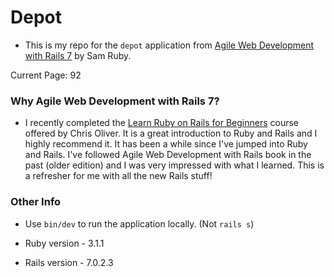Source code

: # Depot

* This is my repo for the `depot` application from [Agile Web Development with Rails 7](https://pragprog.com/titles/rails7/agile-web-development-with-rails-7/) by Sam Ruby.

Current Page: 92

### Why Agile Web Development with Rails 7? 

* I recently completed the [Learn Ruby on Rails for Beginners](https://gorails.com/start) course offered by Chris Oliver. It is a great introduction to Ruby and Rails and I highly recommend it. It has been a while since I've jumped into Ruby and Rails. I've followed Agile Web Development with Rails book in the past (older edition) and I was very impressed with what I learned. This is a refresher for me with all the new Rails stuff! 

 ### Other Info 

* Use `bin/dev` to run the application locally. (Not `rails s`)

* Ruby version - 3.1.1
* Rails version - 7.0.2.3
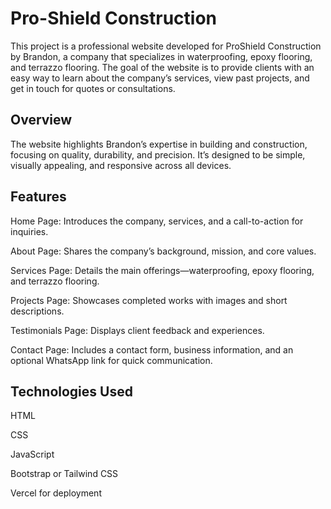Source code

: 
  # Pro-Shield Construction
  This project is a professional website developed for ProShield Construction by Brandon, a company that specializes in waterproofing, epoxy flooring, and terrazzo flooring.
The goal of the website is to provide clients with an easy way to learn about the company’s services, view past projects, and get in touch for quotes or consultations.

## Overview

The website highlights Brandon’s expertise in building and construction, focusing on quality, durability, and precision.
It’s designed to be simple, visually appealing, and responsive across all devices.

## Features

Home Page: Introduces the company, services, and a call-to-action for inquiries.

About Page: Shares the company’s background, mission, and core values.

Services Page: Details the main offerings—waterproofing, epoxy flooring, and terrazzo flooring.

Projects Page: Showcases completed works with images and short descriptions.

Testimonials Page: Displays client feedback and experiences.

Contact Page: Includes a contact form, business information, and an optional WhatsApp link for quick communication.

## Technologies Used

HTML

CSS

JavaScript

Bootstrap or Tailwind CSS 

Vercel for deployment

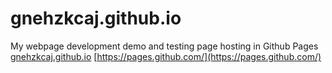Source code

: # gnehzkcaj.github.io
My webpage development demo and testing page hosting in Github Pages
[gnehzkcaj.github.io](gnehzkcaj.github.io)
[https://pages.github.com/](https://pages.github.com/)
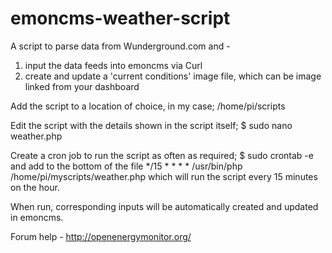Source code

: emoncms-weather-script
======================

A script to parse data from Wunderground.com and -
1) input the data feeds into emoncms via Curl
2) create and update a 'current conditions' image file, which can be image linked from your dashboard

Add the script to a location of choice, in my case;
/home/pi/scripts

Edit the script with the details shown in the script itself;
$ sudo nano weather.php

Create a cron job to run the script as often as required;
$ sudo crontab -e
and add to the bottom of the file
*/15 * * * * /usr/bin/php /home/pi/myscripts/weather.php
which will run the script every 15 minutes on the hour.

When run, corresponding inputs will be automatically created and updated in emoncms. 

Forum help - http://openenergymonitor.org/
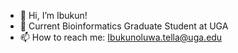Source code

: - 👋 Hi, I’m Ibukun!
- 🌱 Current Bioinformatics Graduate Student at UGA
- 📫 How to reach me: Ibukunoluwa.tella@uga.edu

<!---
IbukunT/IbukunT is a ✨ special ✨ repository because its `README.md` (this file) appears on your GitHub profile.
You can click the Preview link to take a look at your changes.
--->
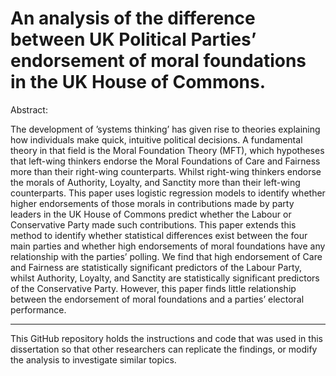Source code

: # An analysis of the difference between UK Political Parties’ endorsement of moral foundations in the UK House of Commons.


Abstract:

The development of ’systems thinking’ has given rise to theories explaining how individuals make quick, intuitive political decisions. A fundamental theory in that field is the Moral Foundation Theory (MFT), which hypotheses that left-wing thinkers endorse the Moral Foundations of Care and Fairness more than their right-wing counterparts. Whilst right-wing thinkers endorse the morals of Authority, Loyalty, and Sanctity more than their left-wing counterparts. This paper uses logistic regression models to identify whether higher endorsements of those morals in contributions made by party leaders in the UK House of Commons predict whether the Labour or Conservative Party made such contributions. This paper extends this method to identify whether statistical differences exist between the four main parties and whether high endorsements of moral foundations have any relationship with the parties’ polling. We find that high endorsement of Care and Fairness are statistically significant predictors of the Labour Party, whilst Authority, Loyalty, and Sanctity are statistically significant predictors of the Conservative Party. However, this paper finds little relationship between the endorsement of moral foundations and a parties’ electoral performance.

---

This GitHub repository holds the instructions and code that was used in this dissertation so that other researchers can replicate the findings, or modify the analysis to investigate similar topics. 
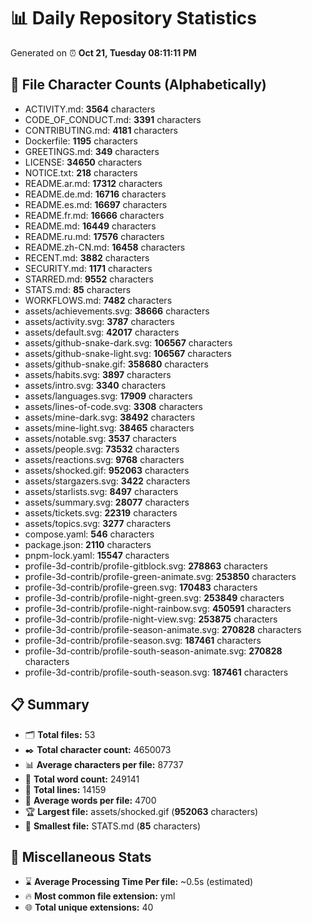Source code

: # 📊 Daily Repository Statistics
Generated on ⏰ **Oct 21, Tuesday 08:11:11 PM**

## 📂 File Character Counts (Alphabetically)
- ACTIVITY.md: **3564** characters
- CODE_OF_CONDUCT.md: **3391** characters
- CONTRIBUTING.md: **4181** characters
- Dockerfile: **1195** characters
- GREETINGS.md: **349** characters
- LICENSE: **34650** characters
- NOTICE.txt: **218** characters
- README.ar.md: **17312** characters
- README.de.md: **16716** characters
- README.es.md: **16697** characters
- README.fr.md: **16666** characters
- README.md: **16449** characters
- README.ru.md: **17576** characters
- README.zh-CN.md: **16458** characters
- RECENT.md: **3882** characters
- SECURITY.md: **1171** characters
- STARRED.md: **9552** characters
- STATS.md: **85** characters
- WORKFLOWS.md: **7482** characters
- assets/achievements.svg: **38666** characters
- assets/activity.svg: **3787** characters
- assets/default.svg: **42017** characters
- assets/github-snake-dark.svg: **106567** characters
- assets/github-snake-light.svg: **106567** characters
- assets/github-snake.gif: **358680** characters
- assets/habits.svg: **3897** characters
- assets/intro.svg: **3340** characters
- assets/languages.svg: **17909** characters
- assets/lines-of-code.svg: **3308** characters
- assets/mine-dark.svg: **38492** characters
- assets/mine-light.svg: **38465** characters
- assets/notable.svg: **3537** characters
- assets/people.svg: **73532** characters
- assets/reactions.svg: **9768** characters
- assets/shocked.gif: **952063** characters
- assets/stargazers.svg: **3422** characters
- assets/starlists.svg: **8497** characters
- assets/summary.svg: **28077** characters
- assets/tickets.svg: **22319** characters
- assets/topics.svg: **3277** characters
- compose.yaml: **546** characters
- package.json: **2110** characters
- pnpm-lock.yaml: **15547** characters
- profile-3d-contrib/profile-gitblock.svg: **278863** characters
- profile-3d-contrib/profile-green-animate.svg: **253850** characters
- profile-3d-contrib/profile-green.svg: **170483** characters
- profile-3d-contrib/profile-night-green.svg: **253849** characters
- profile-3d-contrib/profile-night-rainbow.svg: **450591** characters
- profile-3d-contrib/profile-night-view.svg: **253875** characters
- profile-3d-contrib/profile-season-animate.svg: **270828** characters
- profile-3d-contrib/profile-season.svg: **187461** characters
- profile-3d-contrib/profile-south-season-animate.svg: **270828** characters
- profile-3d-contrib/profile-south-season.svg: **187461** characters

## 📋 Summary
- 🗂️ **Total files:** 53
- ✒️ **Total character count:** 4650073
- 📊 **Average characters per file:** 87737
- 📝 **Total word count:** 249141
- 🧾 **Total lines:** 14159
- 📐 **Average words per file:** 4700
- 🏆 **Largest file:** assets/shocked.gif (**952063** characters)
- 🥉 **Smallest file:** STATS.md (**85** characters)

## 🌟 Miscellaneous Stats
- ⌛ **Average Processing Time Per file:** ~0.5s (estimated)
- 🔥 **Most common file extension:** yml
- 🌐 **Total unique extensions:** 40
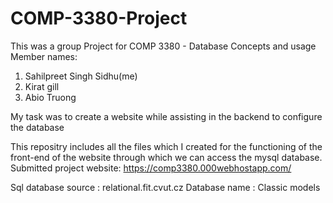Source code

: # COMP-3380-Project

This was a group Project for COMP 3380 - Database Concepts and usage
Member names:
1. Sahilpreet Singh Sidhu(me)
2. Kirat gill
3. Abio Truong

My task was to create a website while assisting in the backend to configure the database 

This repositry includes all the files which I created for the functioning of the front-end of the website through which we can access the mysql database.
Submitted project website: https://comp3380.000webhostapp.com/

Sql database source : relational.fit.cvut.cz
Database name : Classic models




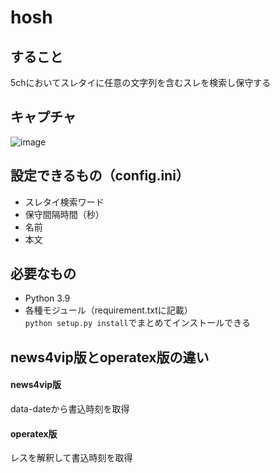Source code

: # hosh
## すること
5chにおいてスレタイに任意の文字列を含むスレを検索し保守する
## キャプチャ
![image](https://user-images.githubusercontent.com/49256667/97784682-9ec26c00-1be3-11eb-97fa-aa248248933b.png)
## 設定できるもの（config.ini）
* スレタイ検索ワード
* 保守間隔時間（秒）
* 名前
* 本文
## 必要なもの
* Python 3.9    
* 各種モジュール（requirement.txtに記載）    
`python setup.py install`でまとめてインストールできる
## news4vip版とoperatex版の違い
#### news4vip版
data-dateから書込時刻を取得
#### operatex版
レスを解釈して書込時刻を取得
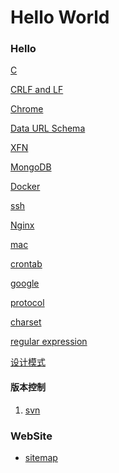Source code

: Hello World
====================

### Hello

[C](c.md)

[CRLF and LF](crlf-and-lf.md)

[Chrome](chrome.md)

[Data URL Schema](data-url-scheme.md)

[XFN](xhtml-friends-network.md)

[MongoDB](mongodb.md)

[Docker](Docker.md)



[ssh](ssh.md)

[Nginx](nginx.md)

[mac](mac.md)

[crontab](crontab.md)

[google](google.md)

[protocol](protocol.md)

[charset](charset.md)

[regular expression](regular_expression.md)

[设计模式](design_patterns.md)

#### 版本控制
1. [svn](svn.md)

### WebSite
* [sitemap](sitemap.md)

****************************************

WHAT THE TASK REQUIRES :: Print out the entries above word for word from the first line to the line containing "# Pro-Shield Construction", both included, omitting the pictures.

TASK RESPONSE ::
Source code

: # Depot

* This is my repo for the `depot` application from [Agile Web Development with Rails 7](https://pragprog.com/titles/rails7/agile-web-development-with-rails-7/) by Sam Ruby.

Current Page: 92

### Why Agile Web Development with Rails 7? 

* I recently completed the [Learn Ruby on Rails for Beginners](https://gorails.com/start) course offered by Chris Oliver. It is a great introduction to Ruby and Rails and I highly recommend it. It has been a while since I've jumped into Ruby and Rails. I've followed Agile Web Development with Rails book in the past (older edition) and I was very impressed with what I learned. This is a refresher for me with all the new Rails stuff! 

 ### Other Info 

* Use `bin/dev` to run the application locally. (Not `rails s`)

* Ruby version - 3.1.1
* Rails version - 7.0.2.3
Source code

: 
  # Pro-Shield Construction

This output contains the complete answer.